Importance of Email Monitoring and Management
Email presents a unique challenge for SOC analysts because it represents the broadest attack surface at most companies and offers direct access to the weakest security link in any organization—its employees. Unfortunately, it’s also among the highest-volume solutions in use at most companies as well. Couple that with the fact that traditional email security solutions are simply not equipped to detect and protect against modern attack techniques, and you have the perfect recipe for trouble.
Task Prioritization Challenges
High-volume, low-value tasks like reviewing user-reported phishing messages can often fall to the bottom of the to-do list; however, for every 20 innocuous messages, there may be a truly malicious message that went out to several of the company’s users, and only one of whom found it concerning enough to report. This can make prioritizing email-related analysis difficult, particularly among alerts from tools that traditionally have higher efficacy, such as firewalls, IDS/IPS systems, and/or EDR/XDR systems.
Task Prioritization Beyond Email Management
As they’re sifting through a multitude of security alerts, SOC analysts must be able to quickly separate true positives from false positives and determine the severity of those true positive events, initiating an incident response process where necessary.
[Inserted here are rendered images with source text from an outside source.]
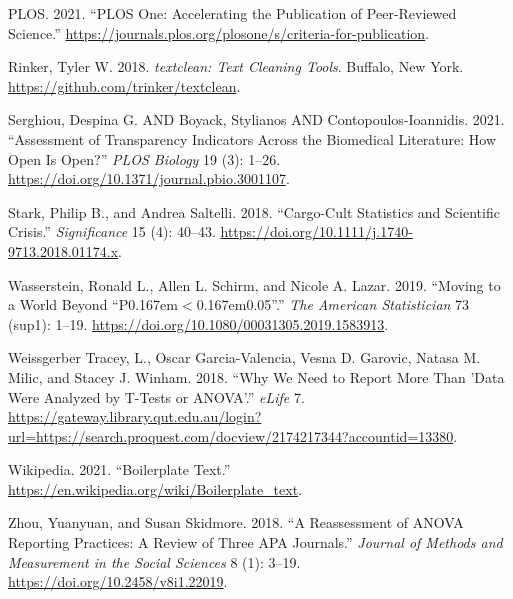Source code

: \documentclass[
]{article}
\begin{document}
\leavevmode\hypertarget{ref-PLOS}{}%
PLOS. 2021. ``PLOS One: Accelerating the Publication of Peer-Reviewed Science.'' \url{https://journals.plos.org/plosone/s/criteria-for-publication}.

\leavevmode\hypertarget{ref-textclean}{}%
Rinker, Tyler W. 2018. \emph{textclean: Text Cleaning Tools}. Buffalo, New York. \url{https://github.com/trinker/textclean}.

\leavevmode\hypertarget{ref-Serghiou2021}{}%
Serghiou, Despina G. AND Boyack, Stylianos AND Contopoulos-Ioannidis. 2021. ``Assessment of Transparency Indicators Across the Biomedical Literature: How Open Is Open?'' \emph{PLOS Biology} 19 (3): 1--26. \url{https://doi.org/10.1371/journal.pbio.3001107}.

\leavevmode\hypertarget{ref-Stark2018}{}%
Stark, Philip B., and Andrea Saltelli. 2018. ``Cargo-Cult Statistics and Scientific Crisis.'' \emph{Significance} 15 (4): 40--43. \url{https://doi.org/10.1111/j.1740-9713.2018.01174.x}.

\leavevmode\hypertarget{ref-Wasserstein2019}{}%
Wasserstein, Ronald L., Allen L. Schirm, and Nicole A. Lazar. 2019. ``Moving to a World Beyond ``P0.167em\(\less\)0.167em0.05''.'' \emph{The American Statistician} 73 (sup1): 1--19. \url{https://doi.org/10.1080/00031305.2019.1583913}.

\leavevmode\hypertarget{ref-Weissgerber2018}{}%
Weissgerber Tracey, L., Oscar Garcia-Valencia, Vesna D. Garovic, Natasa M. Milic, and Stacey J. Winham. 2018. ``Why We Need to Report More Than 'Data Were Analyzed by T-Tests or ANOVA'.'' \emph{eLife} 7. \url{https://gateway.library.qut.edu.au/login?url=https://search.proquest.com/docview/2174217344?accountid=13380}.

\leavevmode\hypertarget{ref-Wikipedia}{}%
Wikipedia. 2021. ``Boilerplate Text.'' \url{https://en.wikipedia.org/wiki/Boilerplate_text}.

\leavevmode\hypertarget{ref-Zhou2018}{}%
Zhou, Yuanyuan, and Susan Skidmore. 2018. ``A Reassessment of ANOVA Reporting Practices: A Review of Three APA Journals.'' \emph{Journal of Methods and Measurement in the Social Sciences} 8 (1): 3--19. \url{https://doi.org/10.2458/v8i1.22019}.
\end{document}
Incident Response and Triage
Once a security incident has been declared, the incident response process is initiated. Whether the company leverages NIST, SANS, or another incident response lifecycle, the steps are largely similar: the incident must be analyzed to determine the scope and impact, the incident must be contained—all traces of the incident eradicated, business operations restored to fully recover from the incident—and any post-incident activities should be completed to learn from the incident and improve going forward.
Security Tool Maintenance and Optimization
Many security tools require constant maintenance, tuning, and optimization in order to improve the efficacy of their detection capabilities. This work is both critical to the proper functionality of most security tools, and requires significant time and effort to do appropriately. Larger companies may have whole teams devoted to this; however, many smaller organizations combine this activity with a SOC analyst's other monitoring duties.
Collaboration with Other Teams
As a “Jack of all trades, master of none,” SOC analysts must know a little about a lot, and they must also know when it’s time to call in the experts in a particular area. From network and infrastructure to architecture and development, SOC analysts must collaborate with specialists throughout the company to understand the context and implications of the alerts they investigate. This requires the ability to speak many different technical languages and understand the business better than many executives.
Continuous Learning and Skill Development
In order to stay current with emerging technologies, as well as attacker tactics, techniques, and procedures (TTPs), SOC analysts must spend a good deal of time on continuing professional education and personal development activities. In fact, this work is so important that most certifications require their certified professionals to document a certain number of hours spent on continuing professional education each year.